Quand il s'agit de réforme constitutionnelle, il paraît tout d’abord important d’en appeler à  l'humilité, simplement parce que les révisions constitutionnelles sont une vieille passion des politiques ...alors que les Français s'en moquent parce qu'ils savent que ça ne va pas changer leur vie de tous les jours ni régler leurs principaux problèmes. Il y a donc une ardente obligation de pédagogie des politiques pour que le peuple se saisisse de l'importance éventuelle d'une révision. Reconnaissons qu'à ce stade, cette pédagogie est absente et, peut-être pire, que trop souvent ce debat est réduit à un galimatias  de café du commerce dont on se demande parfois s'il n'est pas surtout fait pour exciter les médias et la démagogie...

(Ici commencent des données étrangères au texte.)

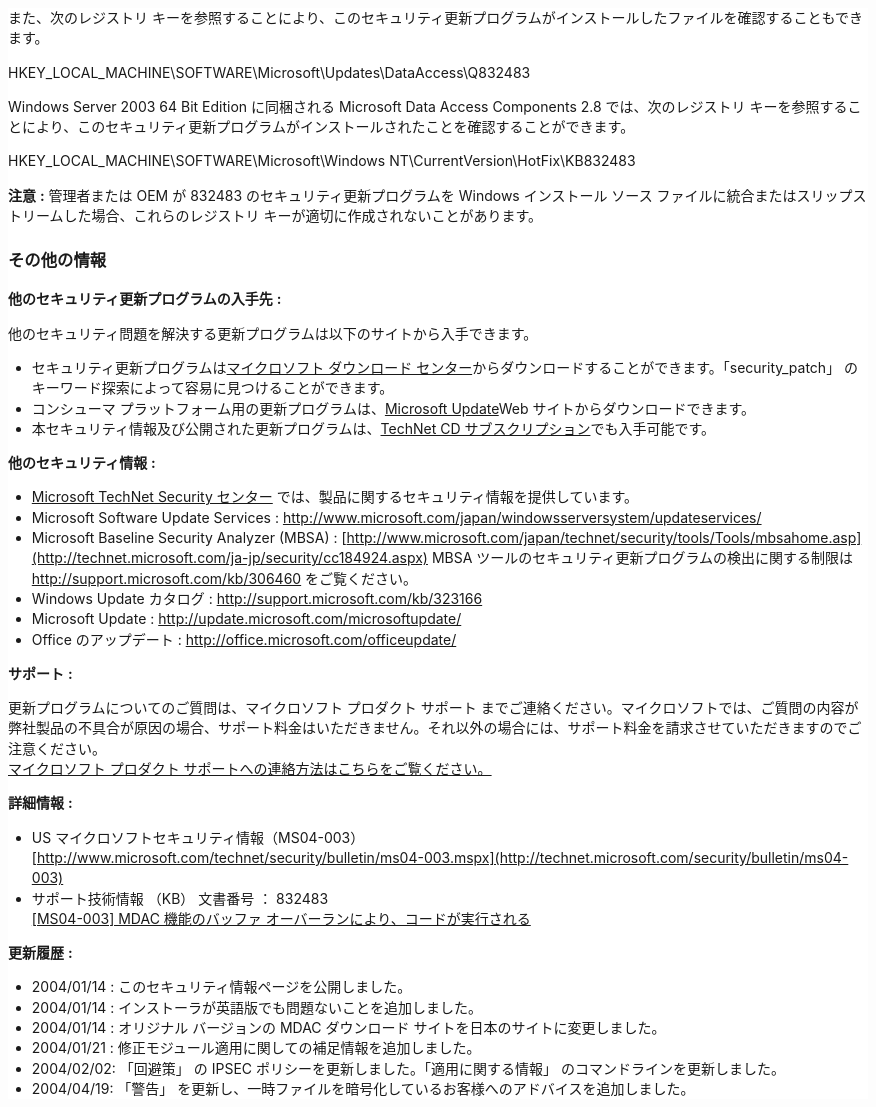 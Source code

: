 また、次のレジストリ キーを参照することにより、このセキュリティ更新プログラムがインストールしたファイルを確認することもできます。
  
HKEY\_LOCAL\_MACHINE\\SOFTWARE\\Microsoft\\Updates\\DataAccess\\Q832483
  
Windows Server 2003 64 Bit Edition に同梱される Microsoft Data Access Components 2.8 では、次のレジストリ キーを参照することにより、このセキュリティ更新プログラムがインストールされたことを確認することができます。
  
HKEY\_LOCAL\_MACHINE\\SOFTWARE\\Microsoft\\Windows NT\\CurrentVersion\\HotFix\\KB832483
  
**注意** **:** 管理者または OEM が 832483 のセキュリティ更新プログラムを Windows インストール ソース ファイルに統合またはスリップストリームした場合、これらのレジストリ キーが適切に作成されないことがあります。
  
### その他の情報
  
**他のセキュリティ更新プログラムの入手先** **:**
  
他のセキュリティ問題を解決する更新プログラムは以下のサイトから入手できます。
  
-   セキュリティ更新プログラムは[マイクロソフト ダウンロード センター](http://www.microsoft.com/downloads/results.aspx?displaylang=ja&freetext=security_patch)からダウンロードすることができます。「security\_patch」 のキーワード探索によって容易に見つけることができます。  
-   コンシューマ プラットフォーム用の更新プログラムは、[Microsoft Update](http://update.microsoft.com/microsoftupdate/)Web サイトからダウンロードできます。  
-   本セキュリティ情報及び公開された更新プログラムは、[TechNet CD サブスクリプション](http://www.microsoft.com/japan/technet/subscriptions/)でも入手可能です。
  
**他のセキュリティ情報** **:**
  
-   [Microsoft TechNet Security センター](http://technet.microsoft.com/ja-jp/security/default.aspx) では、製品に関するセキュリティ情報を提供しています。  
-   Microsoft Software Update Services : <http://www.microsoft.com/japan/windowsserversystem/updateservices/>
-   Microsoft Baseline Security Analyzer (MBSA) : [http://www.microsoft.com/japan/technet/security/tools/Tools/mbsahome.asp](http://technet.microsoft.com/ja-jp/security/cc184924.aspx) MBSA ツールのセキュリティ更新プログラムの検出に関する制限は <http://support.microsoft.com/kb/306460> をご覧ください。  
-   Windows Update カタログ : <http://support.microsoft.com/kb/323166>
-   Microsoft Update : <http://update.microsoft.com/microsoftupdate/>
-   Office のアップデート : <http://office.microsoft.com/officeupdate/>
  
**サポート** **:**
  
更新プログラムについてのご質問は、マイクロソフト プロダクト サポート までご連絡ください。マイクロソフトでは、ご質問の内容が弊社製品の不具合が原因の場合、サポート料金はいただきません。それ以外の場合には、サポート料金を請求させていただきますのでご注意ください。  
[マイクロソフト プロダクト サポートへの連絡方法はこちらをご覧ください。](http://www.microsoft.com/japan/security/support/patchqa.mspx)
  
**詳細情報** **:**
  
-   US マイクロソフトセキュリティ情報（MS04-003）  
    [http://www.microsoft.com/technet/security/bulletin/ms04-003.mspx](http://technet.microsoft.com/security/bulletin/ms04-003)  
-   サポート技術情報 （KB） 文書番号 ： 832483  
    [\[MS04-003\] MDAC 機能のバッファ オーバーランにより、コードが実行される](http://support.microsoft.com/kb/832483)
  
**更新履歴** **:**
  
-   2004/01/14 : このセキュリティ情報ページを公開しました。  
-   2004/01/14 : インストーラが英語版でも問題ないことを追加しました。  
-   2004/01/14 : オリジナル バージョンの MDAC ダウンロード サイトを日本のサイトに変更しました。  
-   2004/01/21 : 修正モジュール適用に関しての補足情報を追加しました。  
-   2004/02/02: 「回避策」 の IPSEC ポリシーを更新しました。「適用に関する情報」 のコマンドラインを更新しました。  
-   2004/04/19: 「警告」 を更新し、一時ファイルを暗号化しているお客様へのアドバイスを追加しました。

Ensuite, outre l'humilité, il est tout aussi important d’en appeler à l'esprit d'ouverture : quand une mesure est bonne, il faut savoir l'approuver, quel que soit son positionnement politique. Par exemple, ce qui relève du judiciaire, à savoir la suppression de la  Cour de Justice de la République ou bien l'obligation d'avis conforme du Conseil Supérieur de la Magistrature pour les nominations des magistrats du parquet, me semblant aller dans le bon sens, je l'approuve.

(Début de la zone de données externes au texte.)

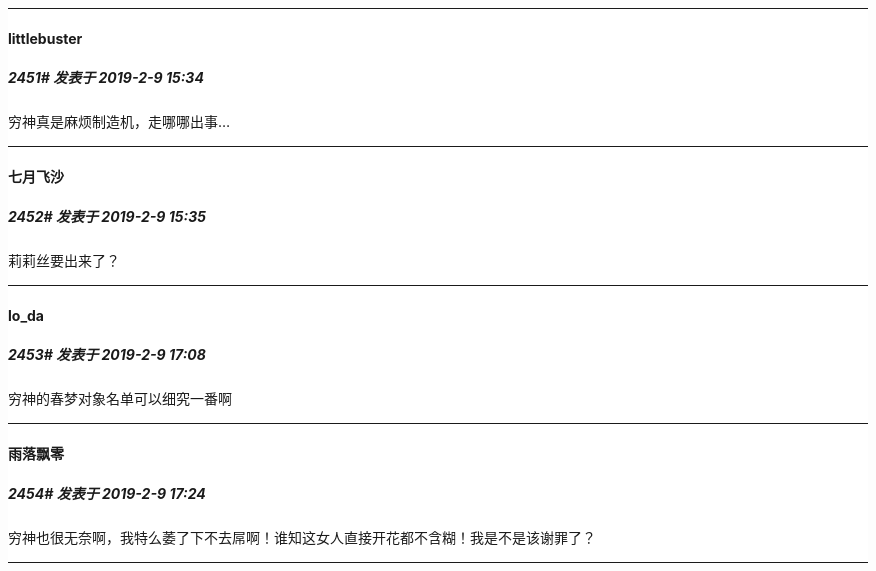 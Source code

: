 





*****

####  littlebuster  
##### 2451#       发表于 2019-2-9 15:34




穷神真是麻烦制造机，走哪哪出事…







*****

####  七月飞沙  
##### 2452#       发表于 2019-2-9 15:35




莉莉丝要出来了？







*****

####  lo_da  
##### 2453#       发表于 2019-2-9 17:08




穷神的春梦对象名单可以细究一番啊







*****

####  雨落飘零  
##### 2454#       发表于 2019-2-9 17:24




穷神也很无奈啊，我特么萎了下不去屌啊！谁知这女人直接开花都不含糊！我是不是该谢罪了？







*****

Je ne veux pas m'étendre ici sur cette invraisemblable course à l'échalote que ce projet a provoquée, ni sur les propositions les plus loufoques qui se sont traduites par des centaines d'amendements aussi dérisoires les uns que les autres -où je remarque, d'ailleurs que le " nouveau monde " politique a été au moins aussi prolixe que l'ancien...- , ni sur la proposition concernant la Corse qui n'est pas choquante en soi, mais qui s'inscrit dans un dialogue désormais ancien entre la République et le binôme autonomistes-indépendantistes (dont il ne faut jamais faire l'amalgame !) où la surenchère est toujours la règle et où tout pas en avant du pouvoir républicain fait systématiquement l'objet de la part de ce binôme de la demande d'une étape suivante... au moins cette proposition a-t-elle le mérite de prouver une certaine" bienveillance de la République " mais ce sera sans doute vain comme pour toutes les avancées précédentes.

Dans cette " course à l'échalote", il est regrettable que le Président ait ajouté, lors du Congrès de Versailles, cette curieuse proposition visant à lui permettre de rester, après son discours, devant le Congrès, afin de participer aux débats qui suivent celui-ci, " écouter et répondre" comme il le dit. Pourquoi regrettable ? Parce que l'on touche là à la tradition parlementaire française de séparation des pouvoirs, jamais remise en cause depuis 1875, et à leur équilibre.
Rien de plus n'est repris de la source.